• **ABOUT THIS EXERCISE**
When you find the word "every" in a line of the entries, please copy the whole line.

Saved data entries
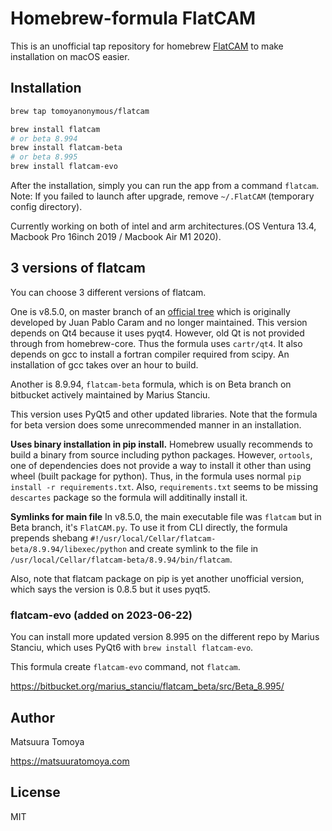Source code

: # Homebrew-formula FlatCAM

This is an unofficial tap repository for homebrew [FlatCAM](http://flatcam.org/) to make installation on macOS easier.

## Installation

```sh
brew tap tomoyanonymous/flatcam

brew install flatcam
# or beta 8.994
brew install flatcam-beta
# or beta 8.995
brew install flatcam-evo

```

After the installation, simply you can run the app from a command `flatcam`.
Note: If you failed to launch after upgrade, remove `~/.FlatCAM` (temporary config directory).

Currently working on both of intel and arm architectures.(OS Ventura 13.4, Macbook Pro 16inch 2019 / Macbook Air M1 2020).

## 3 versions of flatcam

You can choose 3 different versions of flatcam.

One is v8.5.0, on master branch of an [official tree](https://bitbucket.org/jpcgt/flatcam) which is originally developed by Juan Pablo Caram and no longer maintained.
This version depends on Qt4 because it uses pyqt4. However, old Qt is not provided through from homebrew-core. Thus the formula uses `cartr/qt4`.
It also depends on gcc to install a fortran compiler required from scipy. An installation of gcc takes over an hour to build.

Another is 8.9.94, `flatcam-beta` formula, which is on Beta branch on bitbucket actively maintained by Marius Stanciu.

This version uses PyQt5 and other updated libraries.
Note that the formula for beta version does some unrecommended manner in an installation.

**Uses binary installation in pip install.** Homebrew usually recommends to build a binary from source including python packages. However, `ortools`, one of dependencies does not provide a way to install it other than using wheel (built package for python). Thus, in the formula uses normal `pip install -r requirements.txt`. Also, `requirements.txt` seems to be missing `descartes` package so the formula will additinally install it.

**Symlinks for main file** In v8.5.0, the main executable file was `flatcam` but in Beta branch, it's `FlatCAM.py`. To use it from CLI directly, the formula prepends shebang `#!/usr/local/Cellar/flatcam-beta/8.9.94/libexec/python` and create symlink to the file in `/usr/local/Cellar/flatcam-beta/8.9.94/bin/flatcam`.

Also, note that flatcam package on pip is yet another unofficial version, which says the version is 0.8.5 but it uses pyqt5.

### flatcam-evo (added on 2023-06-22)

You can install more updated version 8.995 on the different repo by Marius Stanciu, which uses PyQt6 with `brew install flatcam-evo`.

This formula create `flatcam-evo` command, not `flatcam`.

https://bitbucket.org/marius_stanciu/flatcam_beta/src/Beta_8.995/ 


## Author

Matsuura Tomoya

<https://matsuuratomoya.com>

## License

MIT
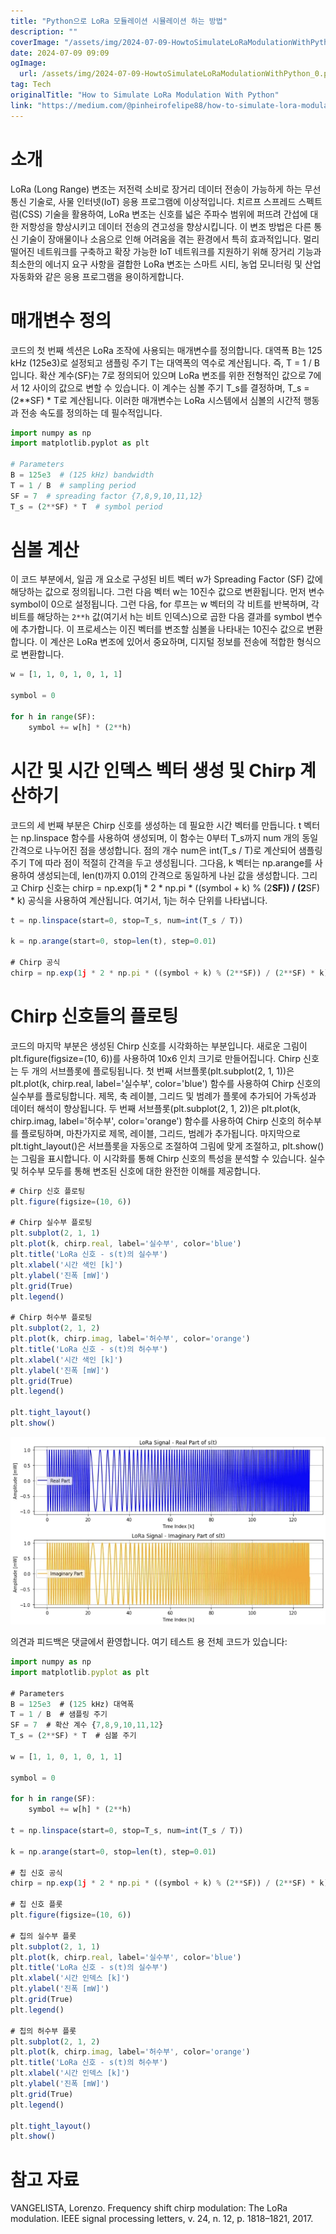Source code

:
 ```yaml
---
title: "Python으로 LoRa 모듈레이션 시뮬레이션 하는 방법"
description: ""
coverImage: "/assets/img/2024-07-09-HowtoSimulateLoRaModulationWithPython_0.png"
date: 2024-07-09 09:09
ogImage: 
  url: /assets/img/2024-07-09-HowtoSimulateLoRaModulationWithPython_0.png
tag: Tech
originalTitle: "How to Simulate LoRa Modulation With Python"
link: "https://medium.com/@pinheirofelipe88/how-to-simulate-lora-modulation-with-python-a32a45df49ce"
---
```



# 소개

LoRa (Long Range) 변조는 저전력 소비로 장거리 데이터 전송이 가능하게 하는 무선 통신 기술로, 사물 인터넷(IoT) 응용 프로그램에 이상적입니다. 치르프 스프레드 스펙트럼(CSS) 기술을 활용하여, LoRa 변조는 신호를 넓은 주파수 범위에 퍼뜨려 간섭에 대한 저항성을 향상시키고 데이터 전송의 견고성을 향상시킵니다. 이 변조 방법은 다른 통신 기술이 장애물이나 소음으로 인해 어려움을 겪는 환경에서 특히 효과적입니다. 멀리 떨어진 네트워크를 구축하고 확장 가능한 IoT 네트워크를 지원하기 위해 장거리 기능과 최소한의 에너지 요구 사항을 결합한 LoRa 변조는 스마트 시티, 농업 모니터링 및 산업 자동화와 같은 응용 프로그램을 용이하게합니다.

# 매개변수 정의

코드의 첫 번째 섹션은 LoRa 조작에 사용되는 매개변수를 정의합니다. 대역폭 B는 125 kHz (125e3)로 설정되고 샘플링 주기 T는 대역폭의 역수로 계산됩니다. 즉, T = 1 / B 입니다. 확산 계수(SF)는 7로 정의되어 있으며 LoRa 변조를 위한 전형적인 값으로 7에서 12 사이의 값으로 변할 수 있습니다. 이 계수는 심볼 주기 T_s를 결정하며, T_s = (2**SF) * T로 계산됩니다. 이러한 매개변수는 LoRa 시스템에서 심볼의 시간적 행동과 전송 속도를 정의하는 데 필수적입니다.

<!-- TIL 수평 -->
<ins class="adsbygoogle"
     style="display:block"
     data-ad-client="ca-pub-4877378276818686"
     data-ad-slot="1549334788"
     data-ad-format="auto"
     data-full-width-responsive="true"></ins>
<script>
(adsbygoogle = window.adsbygoogle || []).push({});
</script>

```python
import numpy as np
import matplotlib.pyplot as plt

# Parameters
B = 125e3  # (125 kHz) bandwidth
T = 1 / B  # sampling period
SF = 7  # spreading factor {7,8,9,10,11,12}
T_s = (2**SF) * T  # symbol period
```

# 심볼 계산

이 코드 부분에서, 일곱 개 요소로 구성된 비트 벡터 w가 Spreading Factor (SF) 값에 해당하는 값으로 정의됩니다. 그런 다음 벡터 w는 10진수 값으로 변환됩니다. 먼저 변수 symbol이 0으로 설정됩니다. 그런 다음, for 루프는 w 벡터의 각 비트를 반복하며, 각 비트를 해당하는 `2**h` 값(여기서 h는 비트 인덱스)으로 곱한 다음 결과를 symbol 변수에 추가합니다. 이 프로세스는 이진 벡터를 변조할 심볼을 나타내는 10진수 값으로 변환합니다. 이 계산은 LoRa 변조에 있어서 중요하며, 디지털 정보를 전송에 적합한 형식으로 변환합니다.

```python
w = [1, 1, 0, 1, 0, 1, 1]

symbol = 0

for h in range(SF):
    symbol += w[h] * (2**h)
```

<!-- TIL 수평 -->
<ins class="adsbygoogle"
     style="display:block"
     data-ad-client="ca-pub-4877378276818686"
     data-ad-slot="1549334788"
     data-ad-format="auto"
     data-full-width-responsive="true"></ins>
<script>
(adsbygoogle = window.adsbygoogle || []).push({});
</script>

# 시간 및 시간 인덱스 벡터 생성 및 Chirp 계산하기

코드의 세 번째 부분은 Chirp 신호를 생성하는 데 필요한 시간 벡터를 만듭니다. t 벡터는 np.linspace 함수를 사용하여 생성되며, 이 함수는 0부터 T_s까지 num 개의 동일 간격으로 나누어진 점을 생성합니다. 점의 개수 num은 int(T_s / T)로 계산되어 샘플링 주기 T에 따라 점이 적절히 간격을 두고 생성됩니다. 그다음, k 벡터는 np.arange를 사용하여 생성되는데, len(t)까지 0.01의 간격으로 동일하게 나뉜 값을 생성합니다. 그리고 Chirp 신호는 chirp = np.exp(1j * 2 * np.pi * ((symbol + k) % (2**SF)) / (2**SF) * k) 공식을 사용하여 계산됩니다. 여기서, 1j는 허수 단위를 나타냅니다.

```js
t = np.linspace(start=0, stop=T_s, num=int(T_s / T))

k = np.arange(start=0, stop=len(t), step=0.01)

# Chirp 공식
chirp = np.exp(1j * 2 * np.pi * ((symbol + k) % (2**SF)) / (2**SF) * k)
``` 

# Chirp 신호들의 플로팅

<!-- TIL 수평 -->
<ins class="adsbygoogle"
     style="display:block"
     data-ad-client="ca-pub-4877378276818686"
     data-ad-slot="1549334788"
     data-ad-format="auto"
     data-full-width-responsive="true"></ins>
<script>
(adsbygoogle = window.adsbygoogle || []).push({});
</script>

코드의 마지막 부분은 생성된 Chirp 신호를 시각화하는 부분입니다. 새로운 그림이 plt.figure(figsize=(10, 6))를 사용하여 10x6 인치 크기로 만들어집니다. Chirp 신호는 두 개의 서브플롯에 플로팅됩니다. 첫 번째 서브플롯(plt.subplot(2, 1, 1))은 plt.plot(k, chirp.real, label='실수부', color='blue') 함수를 사용하여 Chirp 신호의 실수부를 플로팅합니다. 제목, 축 레이블, 그리드 및 범례가 플롯에 추가되어 가독성과 데이터 해석이 향상됩니다. 두 번째 서브플롯(plt.subplot(2, 1, 2))은 plt.plot(k, chirp.imag, label='허수부', color='orange') 함수를 사용하여 Chirp 신호의 허수부를 플로팅하며, 마찬가지로 제목, 레이블, 그리드, 범례가 추가됩니다. 마지막으로 plt.tight_layout()은 서브플롯을 자동으로 조절하여 그림에 맞게 조절하고, plt.show()는 그림을 표시합니다. 이 시각화를 통해 Chirp 신호의 특성을 분석할 수 있습니다. 실수 및 허수부 모두를 통해 변조된 신호에 대한 완전한 이해를 제공합니다.

```js
# Chirp 신호 플로팅
plt.figure(figsize=(10, 6))

# Chirp 실수부 플로팅 
plt.subplot(2, 1, 1)
plt.plot(k, chirp.real, label='실수부', color='blue')
plt.title('LoRa 신호 - s(t)의 실수부')
plt.xlabel('시간 색인 [k]')
plt.ylabel('진폭 [mW]')
plt.grid(True)
plt.legend()

# Chirp 허수부 플로팅
plt.subplot(2, 1, 2)
plt.plot(k, chirp.imag, label='허수부', color='orange')
plt.title('LoRa 신호 - s(t)의 허수부')
plt.xlabel('시간 색인 [k]')
plt.ylabel('진폭 [mW]')
plt.grid(True)
plt.legend()

plt.tight_layout()
plt.show()
```

<img src="/assets/img/2024-07-09-HowtoSimulateLoRaModulationWithPython_0.png" />

의견과 피드백은 댓글에서 환영합니다. 여기 테스트 용 전체 코드가 있습니다:

<!-- TIL 수평 -->
<ins class="adsbygoogle"
     style="display:block"
     data-ad-client="ca-pub-4877378276818686"
     data-ad-slot="1549334788"
     data-ad-format="auto"
     data-full-width-responsive="true"></ins>
<script>
(adsbygoogle = window.adsbygoogle || []).push({});
</script>

```js
import numpy as np
import matplotlib.pyplot as plt

# Parameters
B = 125e3  # (125 kHz) 대역폭
T = 1 / B  # 샘플링 주기
SF = 7  # 확산 계수 {7,8,9,10,11,12}
T_s = (2**SF) * T  # 심볼 주기

w = [1, 1, 0, 1, 0, 1, 1]

symbol = 0

for h in range(SF):
    symbol += w[h] * (2**h)

t = np.linspace(start=0, stop=T_s, num=int(T_s / T))

k = np.arange(start=0, stop=len(t), step=0.01)

# 칩 신호 공식
chirp = np.exp(1j * 2 * np.pi * ((symbol + k) % (2**SF)) / (2**SF) * k)

# 칩 신호 플롯
plt.figure(figsize=(10, 6))

# 칩의 실수부 플롯
plt.subplot(2, 1, 1)
plt.plot(k, chirp.real, label='실수부', color='blue')
plt.title('LoRa 신호 - s(t)의 실수부')
plt.xlabel('시간 인덱스 [k]')
plt.ylabel('진폭 [mW]')
plt.grid(True)
plt.legend()

# 칩의 허수부 플롯
plt.subplot(2, 1, 2)
plt.plot(k, chirp.imag, label='허수부', color='orange')
plt.title('LoRa 신호 - s(t)의 허수부')
plt.xlabel('시간 인덱스 [k]')
plt.ylabel('진폭 [mW]')
plt.grid(True)
plt.legend()

plt.tight_layout()
plt.show()
```

# 참고 자료

VANGELISTA, Lorenzo. Frequency shift chirp modulation: The LoRa modulation. IEEE signal processing letters, v. 24, n. 12, p. 1818–1821, 2017.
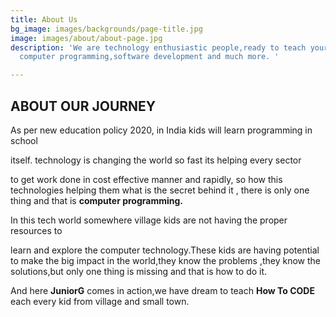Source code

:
 ```yaml
---
title: About Us
bg_image: images/backgrounds/page-title.jpg
image: images/about/about-page.jpg
description: 'We are technology enthusiastic people,ready to teach your child about
  computer programming,software development and much more. '

---
```

## ABOUT OUR JOURNEY

As per new education policy 2020, in India kids will learn programming in school

itself. technology is changing the world so fast its helping every sector 

to get work done in cost effective manner and rapidly, so how this technologies helping them what is the secret behind it , there is only one thing and that is **computer programming.**

In this tech world somewhere village kids are not having the proper resources to

learn and explore the computer technology.These kids are having potential to make the big impact in the world,they know the problems ,they know the solutions,but only one thing is missing and that is how to do it.

And here **JuniorG** comes in action,we have dream to teach **How To CODE** each every kid from village and small town.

• **OUTPUT OF THE TASK**
itself. technology is changing the world so fast its helping every sector 
And here **JuniorG** comes in action,we have dream to teach **How To CODE** each every kid from village and small town.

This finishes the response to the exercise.